New British Arctic Strategy: Deploying Submarine-Hunting Aircrafts to the Arctic

Ben Wallace og Odd Roger Enoksen CR22.
British Defense Minister Ben Wallace and Norwegian Defense Minister Odd Roger Enoksen (Center party) visiting the NATO exercise Cold Respones 2022 in Bardufoss, Norway. (Photo: Norwegian Armed Force)

Great Britain sends jets with specialized surveillance technology to the Arctic as part of Britain’s new Arctic strategy. The Norwegian Defense Minister welcomes increased British presence.

On Tuesday, Great Britain’s Defense Minister Ben Wallace presented the country’s new Arctic strategy.

It says the High North and maintaining the defense of the North Atlantic still will be of major importance to Britain and that the British navy will be permanently active in the Nordics in the coming time.

The British Ministry of Defense wants to secure that it remains capable of protecting Great Britain’s interests when the region opens up in the coming years due to melting sea ice.
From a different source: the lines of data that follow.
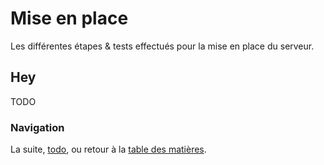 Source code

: # Mise en place

Les différentes étapes & tests effectués pour la mise en place du serveur.


## Hey

TODO


### Navigation

La suite, [todo](/docs/hue.md), ou retour à la [table des matières](https://github.com/youpiwaza/notes-serveur). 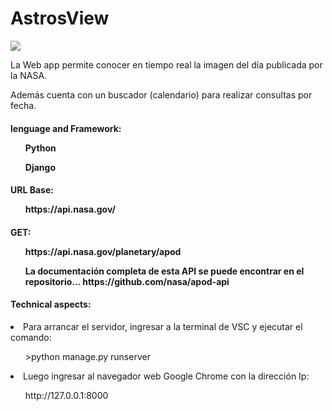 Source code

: 
<caption>
    <div class="container" style="text-aling:center";>
        <h1>AstrosView</h1>
    </div>
</caption>

<section>
<div class="container">
    <img src="https://github.com/user-attachments/assets/379b0da9-a09e-42e6-92bb-ef3c8b0925a1">
</div>   
<div class="container">
    <p>La Web app permite conocer en tiempo real la imagen del día publicada por la NASA.</p>
    <p>Además cuenta con un buscador (calendario) para realizar consultas por fecha. </p>
</div>
<div class="container">
    <h4>lenguage and Framework:</4>
        <ol>Python</ol>
        <ol>Django</ol>
</div>
<div class="container">
    <h4>URL Base:</4>
        <ol>https://api.nasa.gov/</ol>
</div>

<div class="container">
    <h4>GET:</4>
        <ol>https://api.nasa.gov/planetary/apod</ol>
        <ol>La documentación completa de esta API se puede encontrar en el repositorio... https://github.com/nasa/apod-api </ol>
</div>
</section>

<footer>
<div class="container my-2">
    <h4>Technical aspects:</h4>
</div>

<div class="container my-2">
    <li>Para arrancar el servidor, ingresar a la terminal de VSC y ejecutar el comando:</li> 
        <ol> >python manage.py runserver </ol>
    <li>Luego ingresar al navegador web Google Chrome con la dirección Ip:</li>
        <ol>http://127.0.0.1:8000</ol>
</div>
</footer>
Wallace is currently in Norway visiting the NATO exercise Cold Respones in Bardufoss on Tuesday and the Russian border in Sør-Varanger on Wednesday. At a press conference during the visit, Wallace said that Great Britain will commit militarily to the Nordics in order to protect the North Atlantic.
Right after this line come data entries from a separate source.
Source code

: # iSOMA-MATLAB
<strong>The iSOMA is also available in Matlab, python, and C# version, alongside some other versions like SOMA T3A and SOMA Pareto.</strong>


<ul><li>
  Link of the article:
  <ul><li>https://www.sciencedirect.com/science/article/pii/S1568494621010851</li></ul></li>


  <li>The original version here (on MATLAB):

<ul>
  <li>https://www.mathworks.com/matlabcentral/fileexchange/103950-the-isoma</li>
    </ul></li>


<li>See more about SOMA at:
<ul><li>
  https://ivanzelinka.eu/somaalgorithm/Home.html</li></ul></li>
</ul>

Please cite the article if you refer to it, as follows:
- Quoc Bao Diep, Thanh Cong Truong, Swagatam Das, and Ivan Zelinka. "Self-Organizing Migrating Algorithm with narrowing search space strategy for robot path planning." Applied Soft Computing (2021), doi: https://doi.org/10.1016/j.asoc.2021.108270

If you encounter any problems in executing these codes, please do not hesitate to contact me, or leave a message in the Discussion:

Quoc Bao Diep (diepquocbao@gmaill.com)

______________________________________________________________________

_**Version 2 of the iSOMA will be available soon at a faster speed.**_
The forces are likely to rotate between Norway, Sweden, Finland and other places in the region.

Anti-submarine fighter planes

During the strategy launch, he also said that Great Britain will deploy anti-submarine fighter planes to the Arctic as increased access means increased threat from Russia. the planes belong to the Royal Air Force and are a part of nine P-8 Poseidon maritime surveillance planes from Lossiemouth military airport in Moray specially designed for monitoring Russian submarine activity.

Storbritannias nye arktiske strategi.
Storbritannias nye arktiske strategi.
Great Britain’s new Arctic strategy

The document says Moscow has invested in military infrastructure and equipment for sea ice, established a new Arctic joint strategic command and reopened bases from the Cold War north of the Arctic Circle, including on Franz Joseph’s Land, which came operative in 2018, and the Kotelny Island base opening in December 2016.

“The High North means a lot to Great Britain and the British defense. The development in the Arctic has an impact on our environment, our wealth, our energy supply and our security”, Wallace says.

Like during the Cold War

He points out that as the region’s nearest non-Arctic neighbor, Great Britain will continue working with its allied and partners to secure increased access to the region and that the resources there can be managed in a safe, sustainable, and responsible way.

The MoD writes in its 16-page document that Russian submarine activity in the North Atlantic now has reached Cold War levels.

“The Arctic has historically been a low-tension area and we want it to remain that way”, Ben Wallace says.

Threats and opportunities

In order to secure the Arctic against increased tension, the British MoD has decided that a marine company, two amphibious warships and helicopters, which constitute Britain’s coast-near response group,  will be periodically deployed to the Arctic.

Defense Minister Ben Wallace says that less sea ice brings threats as well as opportunities; Russia’s increasingly militarized approach to the region as well as China’s support around the Polar Silk Road opens up for a series of challenges related to infrastructure as well as new opportunities.

As the region is growing increasingly accessible, threats from other places around the world may spill over into the Arctic
Ben Wallace, British Defense Minister

That is why cold weather training will be extended from Norway to Canada, Finland and the USA on a regular basis, so that an increasing number of soldiers are prepared to operate in sub-zero degrees.

“As the region is becoming increasingly accessible, threats from other places around the world may spill over into the Arctic, Wallace says.

An end to isolation

The strategy, which is a ten-year plan, was first announced in 2018, though it was delayed. In it, one can read that “The era of Arctic isolation is over.”

“We have to be able to be present during the changing regional dynamics coming as a consequence of decreasing sea ice”, Wallace stated.

The strategy says that while there is a series of potential threats in the Arctic,  “a worsened global security environment constitutes the largest threat against security in the region.”

“Being a leading European state and NATO ally, Great Britain will defend our allies if the need were to arise”, the defense minister says.

“That is why the British armed forces will practice more with our close Arctic allies and partners, as part of NATO, both bilaterally as well as through other multilateral groups”, Wallace said.

He adds that the British air force will continue participating in Icelandic defense missions in which British war planes patrol the island.

New opportunities

“The unique environment in the Arctic will continue offering operational challenges and demanding new approaches and solutions”, Wallace says.

That is why the British defense will make new investments and conduct research on new opportunities in space technology.

"This strategy describes the Defense’s approach to the region with a broader interstate Arctic policy and demonstrates the region’s significance in the coming years”, Wallace says in closing.

Norwegian Defense Minister Odd Roger Enoksen (Center party) welcomes the British initiative.

“We welcome more allied activity in the North”, Enoksen says.